[Data items]
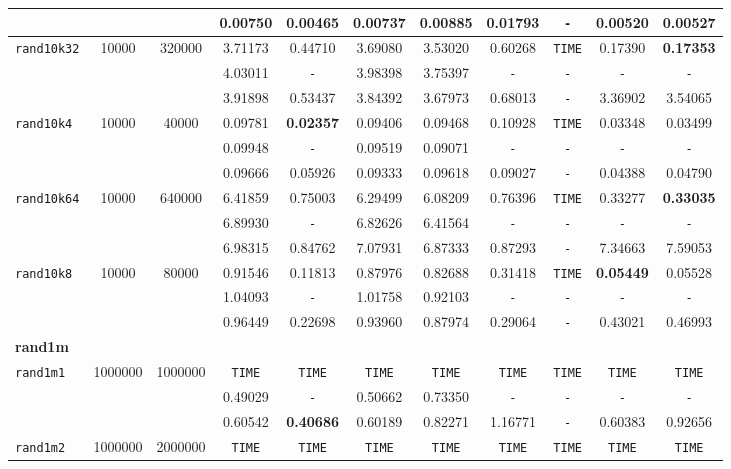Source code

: {\begin{tabular}{ l c c | c c c c c c c c }
 &  &  & 0.00750 & 0.00465 & 0.00737 & 0.00885 & 0.01793 & \verb|-| & 0.00520 & 0.00527 \\
\hline
\verb|rand10k32| & 10000 & 320000 & 3.71173 & 0.44710 & 3.69080 & 3.53020 & 0.60268 & \verb|TIME| & 0.17390 & \textbf{0.17353} \\
 &  &  & 4.03011 & \verb|-| & 3.98398 & 3.75397 & \verb|-| & \verb|-| & \verb|-| & \verb|-| \\
 &  &  & 3.91898 & 0.53437 & 3.84392 & 3.67973 & 0.68013 & \verb|-| & 3.36902 & 3.54065 \\
\hline
\verb|rand10k4| & 10000 & 40000 & 0.09781 & \textbf{0.02357} & 0.09406 & 0.09468 & 0.10928 & \verb|TIME| & 0.03348 & 0.03499 \\
 &  &  & 0.09948 & \verb|-| & 0.09519 & 0.09071 & \verb|-| & \verb|-| & \verb|-| & \verb|-| \\
 &  &  & 0.09666 & 0.05926 & 0.09333 & 0.09618 & 0.09027 & \verb|-| & 0.04388 & 0.04790 \\
\hline
\verb|rand10k64| & 10000 & 640000 & 6.41859 & 0.75003 & 6.29499 & 6.08209 & 0.76396 & \verb|TIME| & 0.33277 & \textbf{0.33035} \\
 &  &  & 6.89930 & \verb|-| & 6.82626 & 6.41564 & \verb|-| & \verb|-| & \verb|-| & \verb|-| \\
 &  &  & 6.98315 & 0.84762 & 7.07931 & 6.87333 & 0.87293 & \verb|-| & 7.34663 & 7.59053 \\
\hline
\verb|rand10k8| & 10000 & 80000 & 0.91546 & 0.11813 & 0.87976 & 0.82688 & 0.31418 & \verb|TIME| & \textbf{0.05449} & 0.05528 \\
 &  &  & 1.04093 & \verb|-| & 1.01758 & 0.92103 & \verb|-| & \verb|-| & \verb|-| & \verb|-| \\
 &  &  & 0.96449 & 0.22698 & 0.93960 & 0.87974 & 0.29064 & \verb|-| & 0.43021 & 0.46993 \\
\hline
\multicolumn{11}{l}{\textbf{rand1m}} \\
\hline
\verb|rand1m1| & 1000000 & 1000000 & \verb|TIME| & \verb|TIME| & \verb|TIME| & \verb|TIME| & \verb|TIME| & \verb|TIME| & \verb|TIME| & \verb|TIME| \\
 &  &  & 0.49029 & \verb|-| & 0.50662 & 0.73350 & \verb|-| & \verb|-| & \verb|-| & \verb|-| \\
 &  &  & 0.60542 & \textbf{0.40686} & 0.60189 & 0.82271 & 1.16771 & \verb|-| & 0.60383 & 0.92656 \\
\hline
\verb|rand1m2| & 1000000 & 2000000 & \verb|TIME| & \verb|TIME| & \verb|TIME| & \verb|TIME| & \verb|TIME| & \verb|TIME| & \verb|TIME| & \verb|TIME| \\

\end{tabular}}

» Problem to work on: Set the records down again exactly, with no pictures.

» Your response:
Source code

: {\begin{tabular}{ l c c | c c c c c c c c }
 &  &  & 0.00750 & 0.00465 & 0.00737 & 0.00885 & 0.01793 & \verb|-| & 0.00520 & 0.00527 \\
\hline
\verb|rand10k32| & 10000 & 320000 & 3.71173 & 0.44710 & 3.69080 & 3.53020 & 0.60268 & \verb|TIME| & 0.17390 & \textbf{0.17353} \\
 &  &  & 4.03011 & \verb|-| & 3.98398 & 3.75397 & \verb|-| & \verb|-| & \verb|-| & \verb|-| \\
 &  &  & 3.91898 & 0.53437 & 3.84392 & 3.67973 & 0.68013 & \verb|-| & 3.36902 & 3.54065 \\
\hline
\verb|rand10k4| & 10000 & 40000 & 0.09781 & \textbf{0.02357} & 0.09406 & 0.09468 & 0.10928 & \verb|TIME| & 0.03348 & 0.03499 \\
 &  &  & 0.09948 & \verb|-| & 0.09519 & 0.09071 & \verb|-| & \verb|-| & \verb|-| & \verb|-| \\
 &  &  & 0.09666 & 0.05926 & 0.09333 & 0.09618 & 0.09027 & \verb|-| & 0.04388 & 0.04790 \\
\hline
\verb|rand10k64| & 10000 & 640000 & 6.41859 & 0.75003 & 6.29499 & 6.08209 & 0.76396 & \verb|TIME| & 0.33277 & \textbf{0.33035} \\
 &  &  & 6.89930 & \verb|-| & 6.82626 & 6.41564 & \verb|-| & \verb|-| & \verb|-| & \verb|-| \\
 &  &  & 6.98315 & 0.84762 & 7.07931 & 6.87333 & 0.87293 & \verb|-| & 7.34663 & 7.59053 \\
\hline
\verb|rand10k8| & 10000 & 80000 & 0.91546 & 0.11813 & 0.87976 & 0.82688 & 0.31418 & \verb|TIME| & \textbf{0.05449} & 0.05528 \\
 &  &  & 1.04093 & \verb|-| & 1.01758 & 0.92103 & \verb|-| & \verb|-| & \verb|-| & \verb|-| \\
 &  &  & 0.96449 & 0.22698 & 0.93960 & 0.87974 & 0.29064 & \verb|-| & 0.43021 & 0.46993 \\
\hline
\multicolumn{11}{l}{\textbf{rand1m}} \\
\hline
\verb|rand1m1| & 1000000 & 1000000 & \verb|TIME| & \verb|TIME| & \verb|TIME| & \verb|TIME| & \verb|TIME| & \verb|TIME| & \verb|TIME| & \verb|TIME| \\
 &  &  & 0.49029 & \verb|-| & 0.50662 & 0.73350 & \verb|-| & \verb|-| & \verb|-| & \verb|-| \\
 &  &  & 0.60542 & \textbf{0.40686} & 0.60189 & 0.82271 & 1.16771 & \verb|-| & 0.60383 & 0.92656 \\
\hline
\verb|rand1m2| & 1000000 & 2000000 & \verb|TIME| & \verb|TIME| & \verb|TIME| & \verb|TIME| & \verb|TIME| & \verb|TIME| & \verb|TIME| & \verb|TIME| \\

\end{tabular}}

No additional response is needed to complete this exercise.